Ronaldo Nazareth aponta que enquanto não houver mudanças nas leis, avanço no desenvolvimento de ações de prevenção da violência, articulação com os estados e municípios, fortalecimento da ação policial e da política penitenciária, isso irá expandir para diversos estados. Ademais, pondera que a Segurança Pública está enfrentando uma situação muito delicada, onde os estados estão com dificuldades em pagar salários dos servidores. “Então como terão recursos para investir no desenvolvimento de ações de prevenção da violência? Como irão financiar políticas para essa área? Sem essas ações vamos assistir uma “reação em cadeia” desses ataques”, pontua.


Luis Carlos não só acredita que os ataques serão contínuos, mas atribui tais circunstâncias às condições dos sistemas penitenciários brasileiros: estruturas totalmente ilegais, compostas de arremedos. Especialista em criminologia e direito penal, ele afirma que nesses espaços não há enfermaria e nem escola, os presos dormem uns sobre os outros. Muita violência, droga, sujeira e comida estragada. Além do desrespeito com os familiares, pouca quantidade de funcionários e seus baixíssimos salários. “Vai parar no Ceará, vai voltar a ter no Amazonas, depois em em São Paulo, vai parar de novo e chegará ao Rio Grande do Sul e assim por diante. Dentro dessas condições precárias, as prisões seguem a sua sina de serem uma máquina de abandono e morte”, conclui.


Soluções e respostas a longo prazo


Que educação de qualidade é uma das melhores ferramentas para combater adversidades, todos já sabem.

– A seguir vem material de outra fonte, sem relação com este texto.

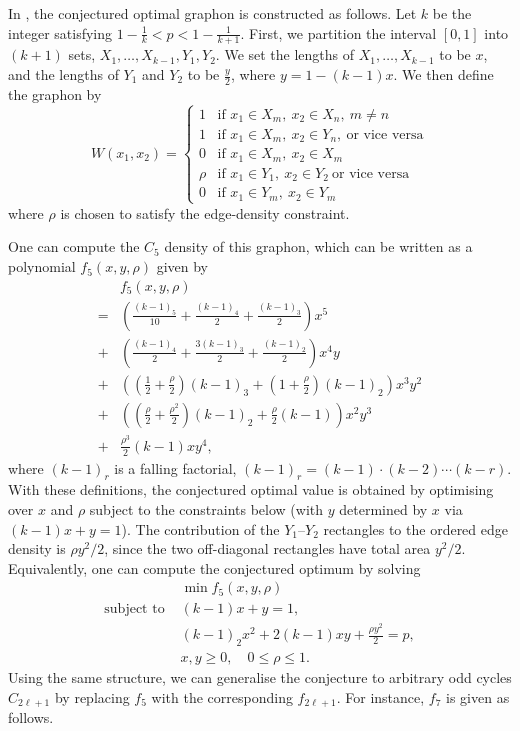 \documentclass{article}
\theoremstyle{plain}
\theoremstyle{definition}
\theoremstyle{remark}
\begin{document}
In \citet{bennett2020minimizing}, the conjectured optimal graphon is constructed as follows.
Let $k$ be the integer satisfying $1 - \frac{1}{k} < p < 1-\frac{1}{k+1}$.
First, we partition the interval $[0,1]$ into $(k+1)$ sets, $X_1, \ldots, X_{k-1}, Y_1, Y_2$.
We set the lengths of $X_1,\ldots,X_{k-1}$ to be $x$, and the lengths of $Y_1$ and $Y_2$ to be $\frac{y}{2}$, where $y=1-(k-1)x$.
We then define the graphon by
\[
  W(x_1, x_2) = \begin{cases}
    1 & \text{if } x_1 \in X_m,\ x_2 \in X_n,\ m \neq n
    \\
    1 & \text{if } x_1 \in X_m,\ x_2 \in Y_n,\ \text{or vice versa}
    \\
    0 & \text{if } x_1 \in X_m,\ x_2 \in X_m
    \\
    \rho & \text{if } x_1 \in Y_1,\ x_2 \in Y_2\ \text{or vice versa}
    \\
    0 & \text{if } x_1 \in Y_m,\ x_2 \in Y_m
  \end{cases}
\]
where $\rho$ is chosen to satisfy the edge-density constraint.

One can compute the $C_5$ density of this graphon, which can be written as a polynomial $f_5(x, y, \rho)$ given by
\begin{align*}
    &f_5(x, y, \rho)
    \\
    {} = &\left(\frac{(k-1)_5}{10} + \frac{(k-1)_4}{2} + \frac{(k-1)_3}{2} \right)x^5
    \\
    {} + &\left( \frac{(k-1)_4}{2} + \frac{3(k-1)_3}{2} + \frac{(k-1)_2}{2}\right)x^4 y
    \\
    {} + &\left(\left(\frac{1}{2} + \frac{\rho}{2}\right) (k-1)_3 + \left(1 + \frac{\rho}{2}\right) (k-1)_2\right) x^3 y^2
    \\
    {} + &\left( \left(\frac{\rho}{2} + \frac{\rho^2}{2}\right) (k-1)_2 + \frac{\rho}{2}(k-1) \right) x^2 y^3
    \\
    {} + &\frac{\rho^3}{2} (k-1) xy^4,
\end{align*}
where $(k-1)_r$ is a falling factorial, $(k-1)_r = (k-1) \cdot (k-2) \cdots (k-r)$. 
With these definitions, the conjectured optimal value is obtained by optimising over $x$ and $\rho$ subject to the constraints below (with $y$ determined by $x$ via $(k-1)x + y = 1$).
The contribution of the $Y_1$--$Y_2$ rectangles to the ordered edge density is $\rho y^2/2$, since the two off-diagonal rectangles have total area $y^2/2$.
Equivalently, one can compute the conjectured optimum by solving
\begin{align*}
    &\min f_5(x, y, \rho)
    \\
  \text{subject to } & (k-1) x + y = 1, 
    \\
    & (k-1)_2 x^2 + 2 (k-1) xy + \frac{\rho y^2}{2} = p,
    \\
    & x, y \ge 0, \quad 0 \le \rho \le 1.
\end{align*}
Using the same structure, we can generalise the conjecture to arbitrary odd cycles $C_{2\ell+1}$ by replacing $f_5$ with the corresponding $f_{2\ell+1}$.
For instance, $f_7$ is given as follows.
\end{document}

E no caso dos crimes em uma das nações mais violentas, a medida é suficiente?


De acordo com Ronaldo, é vital que o governo invista profundamente nessa esfera, entretanto, uma boa vivência com a família, em um ambiente pacífico, que ofereça condições físicas e psicológicas favoráveis ao ensino e à aprendizagem é, também, uma questão relevante. “Atualmente, assistimos a falta de socialização primária em relação aos vínculos de afetividade, respeito e valores. Isso contribui para o envolvimento de jovens no mundo das drogas.” E acrescenta ainda: “Além disso, é primordial valorizar e estruturar melhor as Forças Policiais para exercer um trabalho de inteligência, o que inclui mapear locais com maior incidência criminal”, finaliza.


Para Valois, antes de o Brasil posicionar-se em um alto nível no ranking de “países mais violentos do mundo”, ele é também aquele com uma das maiores desigualdades sociais, mortalidade infantil, miséria, fome, desemprego e com uma concentração de renda inviável diante de tanta mazela. “Se não é possível pensar em uma maior distribuição de renda, em um encurtamento na distância entre as classes sociais, pelo menos por enquanto, o único caminho é que todos já sabem: educação”, defende.



Ronaldo Nazareth:

Coronel da Reserva da PMMG; Especialista em Segurança Pública e Diretor Executivo da Fator. SI (Segurança e Inteligência).



Luís Carlos Valois:

Atua na Vara de Execuções penais do Tribunal de Justiça do Amazonas, é mestre e doutor em criminologia e direito penal pela USP, membro da Associação dos Juízes para Democracia (AJD), e porta voz da Law Enforcement Against Prohibition (LEAP), Associação de Agentes da Lei contra a Proibição. Lançou sua tese de doutorado “O direito penal da guerra às drogas”, publicada pela editora D’lplácido,  Inclusive, no ano passado, o seu livro ficou entre os finalistas dos indicados para o 59ª prêmio Jabuti.